Scan the data below for the string "imported". Copy every line where it appears.

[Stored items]
:::::

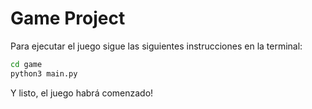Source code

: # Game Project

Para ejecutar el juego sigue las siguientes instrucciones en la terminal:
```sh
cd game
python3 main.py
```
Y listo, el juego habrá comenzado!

:::::

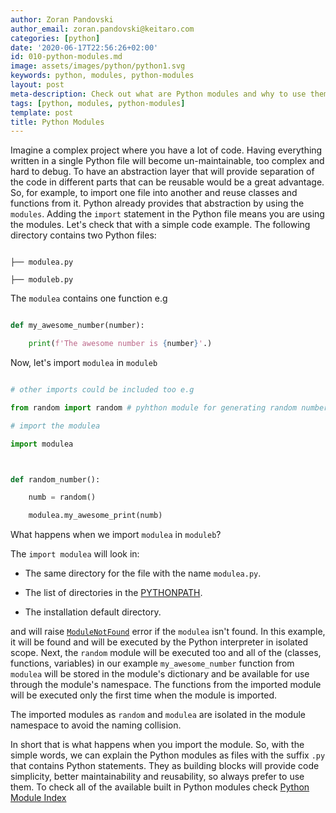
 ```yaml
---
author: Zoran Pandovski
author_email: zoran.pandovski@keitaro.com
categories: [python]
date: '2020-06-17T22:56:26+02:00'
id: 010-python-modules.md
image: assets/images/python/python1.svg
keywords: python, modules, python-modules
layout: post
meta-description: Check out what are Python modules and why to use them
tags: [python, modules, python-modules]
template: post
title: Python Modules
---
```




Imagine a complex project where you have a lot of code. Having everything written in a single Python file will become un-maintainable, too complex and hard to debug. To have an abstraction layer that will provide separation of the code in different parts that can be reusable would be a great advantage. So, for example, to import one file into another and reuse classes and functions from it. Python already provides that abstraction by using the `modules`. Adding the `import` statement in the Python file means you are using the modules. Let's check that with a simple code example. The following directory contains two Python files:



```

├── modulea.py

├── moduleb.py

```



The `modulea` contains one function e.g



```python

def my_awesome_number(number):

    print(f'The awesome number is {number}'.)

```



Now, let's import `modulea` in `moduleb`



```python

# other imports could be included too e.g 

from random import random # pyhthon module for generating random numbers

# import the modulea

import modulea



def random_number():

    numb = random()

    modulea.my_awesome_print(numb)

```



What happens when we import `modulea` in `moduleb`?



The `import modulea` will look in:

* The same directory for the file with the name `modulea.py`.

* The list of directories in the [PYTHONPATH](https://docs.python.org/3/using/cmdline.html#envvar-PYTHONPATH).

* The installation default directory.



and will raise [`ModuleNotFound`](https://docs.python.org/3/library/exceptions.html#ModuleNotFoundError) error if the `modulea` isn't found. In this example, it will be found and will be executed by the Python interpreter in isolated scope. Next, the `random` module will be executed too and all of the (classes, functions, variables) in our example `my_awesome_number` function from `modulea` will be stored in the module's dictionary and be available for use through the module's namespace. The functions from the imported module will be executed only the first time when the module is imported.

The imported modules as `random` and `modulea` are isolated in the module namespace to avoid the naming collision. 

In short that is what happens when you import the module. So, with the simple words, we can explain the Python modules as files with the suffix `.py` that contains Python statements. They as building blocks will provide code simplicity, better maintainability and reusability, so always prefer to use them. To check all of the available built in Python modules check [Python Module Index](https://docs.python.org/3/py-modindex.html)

:::::

Reply to the task —
and will raise [`ModuleNotFound`](https://docs.python.org/3/library/exceptions.html#ModuleNotFoundError) error if the `modulea` isn't found. In this example, it will be found and will be executed by the Python interpreter in isolated scope. Next, the `random` module will be executed too and all of the (classes, functions, variables) in our example `my_awesome_number` function from `modulea` will be stored in the module's dictionary and be available for use through the module's namespace. The functions from the imported module will be executed only the first time when the module is imported.
The imported modules as `random` and `modulea` are isolated in the module namespace to avoid the naming collision. 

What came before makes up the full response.